The terms "reproducibility" and "replicability" are often used in imprecise and confusing ways. In the context of Pyserini, we use these terms as defined by ACM's Artifact Review and Badging Policy. Note that the policy itself is confusing in that a previous version of the policy had the meaning of "reproducibility" and "replicability" swapped.
To be precise, per the policy:
- Repeatability = same team, same experimental setup
- Reproducibility = different team, same experimental setup
- Replicability = different team, different experimental setup
In this context, if you are able to run our code and get the same results, then you have successfully reproduced our results. For the most part, replicability is not applicable in the context of Pyserini, because the term implies a different (i.e., non-Pyserini) implementation.
At the bottom of many pages you'll find a "Reproduction Log", which keeps track of users who have successfully reproduced the results reported on that page. Note that we stretch the meaning of "same team" a bit in these logs: we still consider it a successful reproduction if another member of our research group is able to obtain the same results, as long as the person was not the primary author of the code in question.
In our implementations of sparse learned retrieval models (i.e., models that use transformers to assign term weights to bag-of-words representations), we distinguish between two modes of retrieval:
- Pre-tokenized queries with pre-computed weights.

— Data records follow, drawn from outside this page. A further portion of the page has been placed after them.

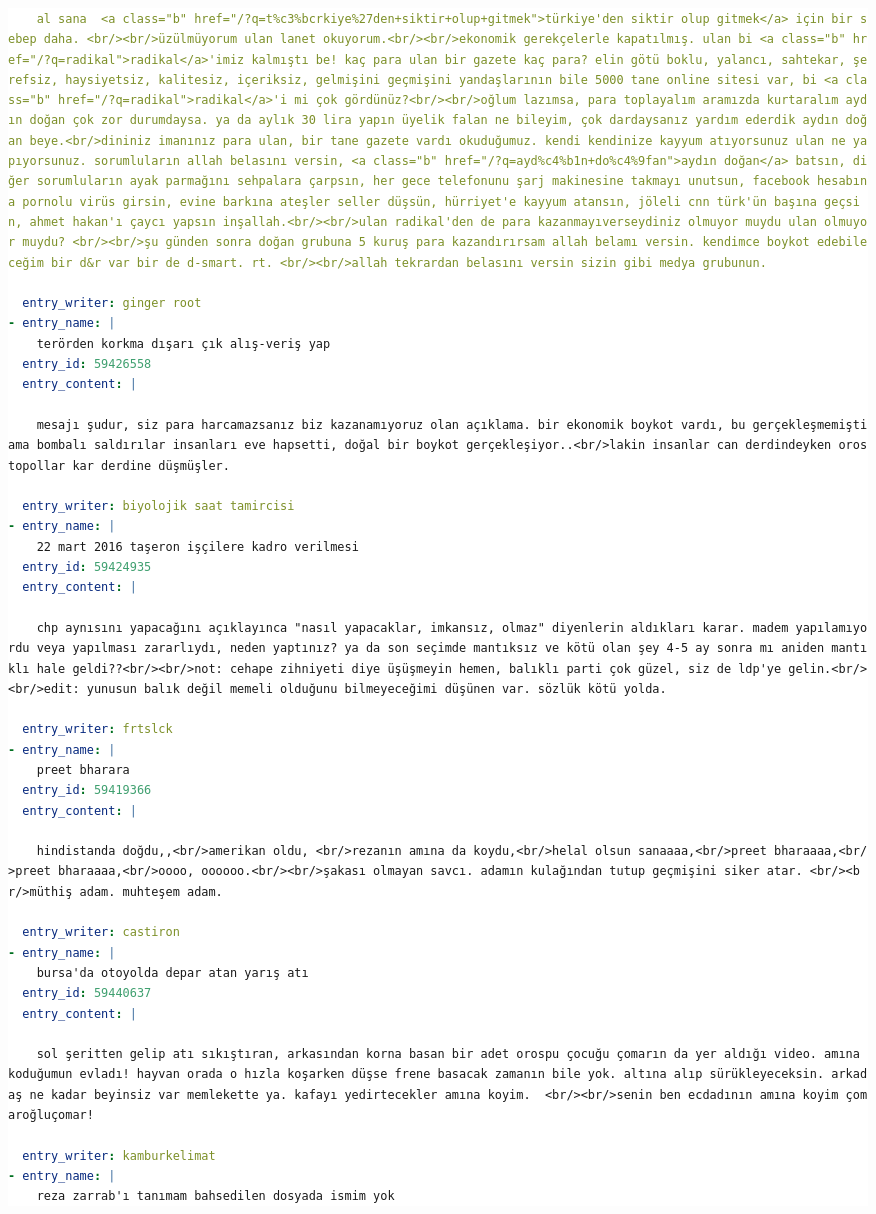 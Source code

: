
 ```yaml
    al sana  <a class="b" href="/?q=t%c3%bcrkiye%27den+siktir+olup+gitmek">türkiye'den siktir olup gitmek</a> için bir sebep daha. <br/><br/>üzülmüyorum ulan lanet okuyorum.<br/><br/>ekonomik gerekçelerle kapatılmış. ulan bi <a class="b" href="/?q=radikal">radikal</a>'imiz kalmıştı be! kaç para ulan bir gazete kaç para? elin götü boklu, yalancı, sahtekar, şerefsiz, haysiyetsiz, kalitesiz, içeriksiz, gelmişini geçmişini yandaşlarının bile 5000 tane online sitesi var, bi <a class="b" href="/?q=radikal">radikal</a>'i mi çok gördünüz?<br/><br/>oğlum lazımsa, para toplayalım aramızda kurtaralım aydın doğan çok zor durumdaysa. ya da aylık 30 lira yapın üyelik falan ne bileyim, çok dardaysanız yardım ederdik aydın doğan beye.<br/>dininiz imanınız para ulan, bir tane gazete vardı okuduğumuz. kendi kendinize kayyum atıyorsunuz ulan ne yapıyorsunuz. sorumluların allah belasını versin, <a class="b" href="/?q=ayd%c4%b1n+do%c4%9fan">aydın doğan</a> batsın, diğer sorumluların ayak parmağını sehpalara çarpsın, her gece telefonunu şarj makinesine takmayı unutsun, facebook hesabına pornolu virüs girsin, evine barkına ateşler seller düşsün, hürriyet'e kayyum atansın, jöleli cnn türk'ün başına geçsin, ahmet hakan'ı çaycı yapsın inşallah.<br/><br/>ulan radikal'den de para kazanmayıverseydiniz olmuyor muydu ulan olmuyor muydu? <br/><br/>şu günden sonra doğan grubuna 5 kuruş para kazandırırsam allah belamı versin. kendimce boykot edebileceğim bir d&r var bir de d-smart. rt. <br/><br/>allah tekrardan belasını versin sizin gibi medya grubunun.
   
  entry_writer: ginger root
- entry_name: |
    terörden korkma dışarı çık alış-veriş yap
  entry_id: 59426558
  entry_content: |
    
    mesajı şudur, siz para harcamazsanız biz kazanamıyoruz olan açıklama. bir ekonomik boykot vardı, bu gerçekleşmemişti ama bombalı saldırılar insanları eve hapsetti, doğal bir boykot gerçekleşiyor..<br/>lakin insanlar can derdindeyken orostopollar kar derdine düşmüşler.
   
  entry_writer: biyolojik saat tamircisi
- entry_name: |
    22 mart 2016 taşeron işçilere kadro verilmesi
  entry_id: 59424935
  entry_content: |
    
    chp aynısını yapacağını açıklayınca "nasıl yapacaklar, imkansız, olmaz" diyenlerin aldıkları karar. madem yapılamıyordu veya yapılması zararlıydı, neden yaptınız? ya da son seçimde mantıksız ve kötü olan şey 4-5 ay sonra mı aniden mantıklı hale geldi??<br/><br/>not: cehape zihniyeti diye üşüşmeyin hemen, balıklı parti çok güzel, siz de ldp'ye gelin.<br/><br/>edit: yunusun balık değil memeli olduğunu bilmeyeceğimi düşünen var. sözlük kötü yolda.
   
  entry_writer: frtslck
- entry_name: |
    preet bharara
  entry_id: 59419366
  entry_content: |
    
    hindistanda doğdu,,<br/>amerikan oldu, <br/>rezanın amına da koydu,<br/>helal olsun sanaaaa,<br/>preet bharaaaa,<br/>preet bharaaaa,<br/>oooo, oooooo.<br/><br/>şakası olmayan savcı. adamın kulağından tutup geçmişini siker atar. <br/><br/>müthiş adam. muhteşem adam.
   
  entry_writer: castiron
- entry_name: |
    bursa'da otoyolda depar atan yarış atı
  entry_id: 59440637
  entry_content: |
    
    sol şeritten gelip atı sıkıştıran, arkasından korna basan bir adet orospu çocuğu çomarın da yer aldığı video. amına koduğumun evladı! hayvan orada o hızla koşarken düşse frene basacak zamanın bile yok. altına alıp sürükleyeceksin. arkadaş ne kadar beyinsiz var memlekette ya. kafayı yedirtecekler amına koyim.  <br/><br/>senin ben ecdadının amına koyim çomaroğluçomar!
   
  entry_writer: kamburkelimat
- entry_name: |
    reza zarrab'ı tanımam bahsedilen dosyada ismim yok
```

The query encoder is not used at retrieval time.
- "On-the-fly" query encoding, which means we run inference on the queries using the query encoder at retrieval time.
In the first case, the results should be deterministic (i.e., scores should be exactly reproducible).
In the second case, for broader access, we perform inference on the CPU by default. This additional neural inference increases query latency, and furthermore may introduce minor differences in the final scores due to a number of issues, for example, GPU vs. CPU inference. We have additionally found that the operating system makes a difference, e.g., Linux vs. macOS, even if inference is performed on the CPU in both cases. Usually, these differences are in the third decimal point in retrieval metrics. This roughly characterizes the limits of reproducibility for this class of retrieval models.
For learned sparse retrieval models, inference is performed on documents and the weights are quantized as part of the corpus preparation process. This process also introduces some amount of non-determinism, for example, depending, for example, on which GPU we use. This means that even if the model is exactly the same, if we ran inference on the documents again, the weights might be slightly different. And if we index these new representations and performed retrieval experiments, we're likely to get slightly different results. Once again, these differences characterize the limits of reproducibility.